Why doesn't the substring work?

  • I have a stored procedure which is supposed to check if a part of a datatype text field (Textdescription) has an already existing projectnumber. However the field Textdescription can also have normal text in it (thus not starting with 'Int.nr.TXT:'). Normally I would expect that because the where clause is evaluated before the select that system will only try to retrieve those records I specify using my where. However it now fails because of error: Cannot convert varchar to int.

    So if my data is:

    ProjectID Textfield

    26 normal text in this field

    26 special text in this field

    26 Int.nr.TXT: 69000

    System will give error: Cannot convert varchar 'n this fie' to int'. When I expect it only to retrieve those records starting with 'Int.nr.TXT'. Why does SQL still try to evaluate those other lines. I now solved it by casting the TTT_ID field also as varchar. But what is the cause? My code is:

    UPDATE tblInvoicesProject

    SETTTT_Factureren = 0,

    TTT_FactuurStatus = 0,

    TTT_FactuurNummer = 0

    WHERETTT_ProjectID = 26

    AND TTT_FactuurStatus = 1

    AND TTT_ID NOT IN(

    SELECT SUBSTRING(CAST(X.TextDescription AS VARCHAR(100)),13,10)

    FROM [500].dbo.frstx X

    WHERE (LEFT(CAST(X.TextDescription AS VARCHAR(100)), 11) = 'Int.nr.TXT:'))

  • I suspect that the cause of the problem is that you have a row in the data where TextDescription begins with 'Int.nr.TXT:' but there is no valid integer after.

    This is a perfect time to use one of the new functions in SQL 2012: TRY_CAST()

    TRY_CAST will return null if there was a problem with the cast instead of generating an error.

    Your code could then be rewritten as:

    UPDATEtblInvoicesProject

    SETTTT_Factureren = 0,

    TTT_FactuurStatus = 0,

    TTT_FactuurNummer = 0

    WHERETTT_ProjectID = 26

    AND TTT_FactuurStatus = 1

    AND TTT_ID NOT IN(

    SELECT isnull(TRY_CAST(SUBSTRING(CAST(X.TextDescription AS VARCHAR(100)),13,10) as int), -1)
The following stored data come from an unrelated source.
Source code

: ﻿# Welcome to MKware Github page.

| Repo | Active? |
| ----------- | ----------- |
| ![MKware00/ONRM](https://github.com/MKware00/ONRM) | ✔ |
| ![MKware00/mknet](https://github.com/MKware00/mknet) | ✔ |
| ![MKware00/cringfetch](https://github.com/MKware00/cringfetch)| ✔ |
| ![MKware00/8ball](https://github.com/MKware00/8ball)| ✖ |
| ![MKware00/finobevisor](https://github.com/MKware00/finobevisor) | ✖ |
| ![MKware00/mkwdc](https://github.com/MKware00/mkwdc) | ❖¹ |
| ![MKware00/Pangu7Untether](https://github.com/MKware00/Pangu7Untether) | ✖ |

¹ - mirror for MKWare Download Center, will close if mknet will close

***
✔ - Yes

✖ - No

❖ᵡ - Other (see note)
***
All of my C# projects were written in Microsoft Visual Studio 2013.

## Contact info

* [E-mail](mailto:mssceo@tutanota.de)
    FROM [500].dbo.frstx X

    WHERE (LEFT(CAST(X.TextDescription AS VARCHAR(100)), 11) = 'Int.nr.TXT:')

    )

    Note the use of isnull to convert any failed casts from null to -1. I assume that -1 is not a valid project number.

    If you have a null value in NOT IN () the results will probably not be what you expect.

  • Hi, Thank you for your response. However the goal is to only retrieve those lines starting with Int.nr.TXT:. I checked the data, all lines have a valid integer after the :. However I still do not get why, despite the where clause, SQL is trying to fetch and evaluate all rows, also those not starting with the Int.nr.TXT..

  • marc.eilander 13301 (7/31/2013)


    Hi, Thank you for your response. However the goal is to only retrieve those lines starting with Int.nr.TXT:. I checked the data, all lines have a valid integer after the :. However I still do not get why, despite the where clause, SQL is trying to fetch and evaluate all rows, also those not starting with the Int.nr.TXT..

    I think Stefan could be right. Try this test harness, then try query 2 on your data:

    DROP TABLE #frstx

    CREATE TABLE #frstx (ProjectID INT, TextDescription text)

    INSERT INTO #frstx (ProjectID, TextDescription)

    SELECT 26, 'normal text in this field' UNION ALL

    SELECT 26, 'special text in this field' UNION ALL

    SELECT 26, 'Int.nr.TXT: 69000'

    -- original subquery

    SELECT SUBSTRING(CAST(X.TextDescription AS VARCHAR(100)),13,10)

    FROM #frstx X

    WHERE (LEFT(CAST(X.TextDescription AS VARCHAR(100)), 11) = 'Int.nr.TXT:')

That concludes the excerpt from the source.